Lines to return, exactly: from the line with "key | oomp_kicad_regulator_controller_sg3525 |" to the line with "[![working.png](working_140.png)](working.png)" in the entries below, both included.

:::::

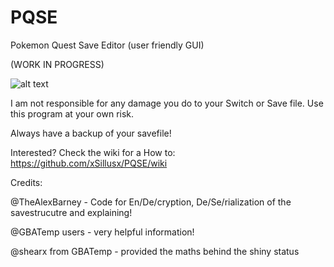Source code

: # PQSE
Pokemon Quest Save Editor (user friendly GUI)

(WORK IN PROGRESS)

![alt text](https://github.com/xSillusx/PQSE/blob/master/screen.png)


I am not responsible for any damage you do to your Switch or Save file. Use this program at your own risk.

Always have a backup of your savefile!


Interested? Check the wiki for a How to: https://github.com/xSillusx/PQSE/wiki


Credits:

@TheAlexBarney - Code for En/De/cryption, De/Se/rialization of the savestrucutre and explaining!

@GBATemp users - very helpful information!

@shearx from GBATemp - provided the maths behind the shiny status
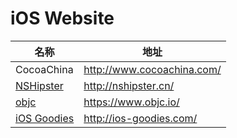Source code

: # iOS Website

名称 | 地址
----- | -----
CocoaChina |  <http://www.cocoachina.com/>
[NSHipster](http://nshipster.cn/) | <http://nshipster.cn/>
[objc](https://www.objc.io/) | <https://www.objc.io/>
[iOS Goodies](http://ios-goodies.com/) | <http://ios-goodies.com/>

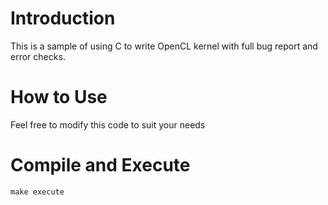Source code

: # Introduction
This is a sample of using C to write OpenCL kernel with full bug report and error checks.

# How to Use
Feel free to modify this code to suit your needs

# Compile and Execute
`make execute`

:::::

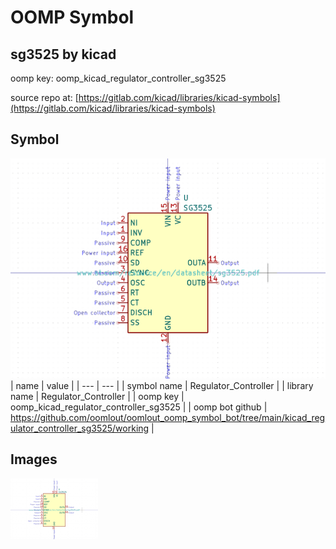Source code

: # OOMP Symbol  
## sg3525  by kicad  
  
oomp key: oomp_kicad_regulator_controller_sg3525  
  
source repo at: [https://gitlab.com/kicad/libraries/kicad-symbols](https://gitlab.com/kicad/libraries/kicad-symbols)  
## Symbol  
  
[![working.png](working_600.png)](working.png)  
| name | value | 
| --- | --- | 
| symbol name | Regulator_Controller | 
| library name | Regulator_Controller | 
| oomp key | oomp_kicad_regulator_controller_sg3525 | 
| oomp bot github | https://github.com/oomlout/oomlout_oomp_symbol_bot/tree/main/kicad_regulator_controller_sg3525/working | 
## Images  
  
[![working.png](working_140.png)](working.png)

:::::

Answer to the problem:
| oomp key | oomp_kicad_regulator_controller_sg3525 | 
| oomp bot github | https://github.com/oomlout/oomlout_oomp_symbol_bot/tree/main/kicad_regulator_controller_sg3525/working | 
## Images  
  
[![working.png](working_140.png)](working.png)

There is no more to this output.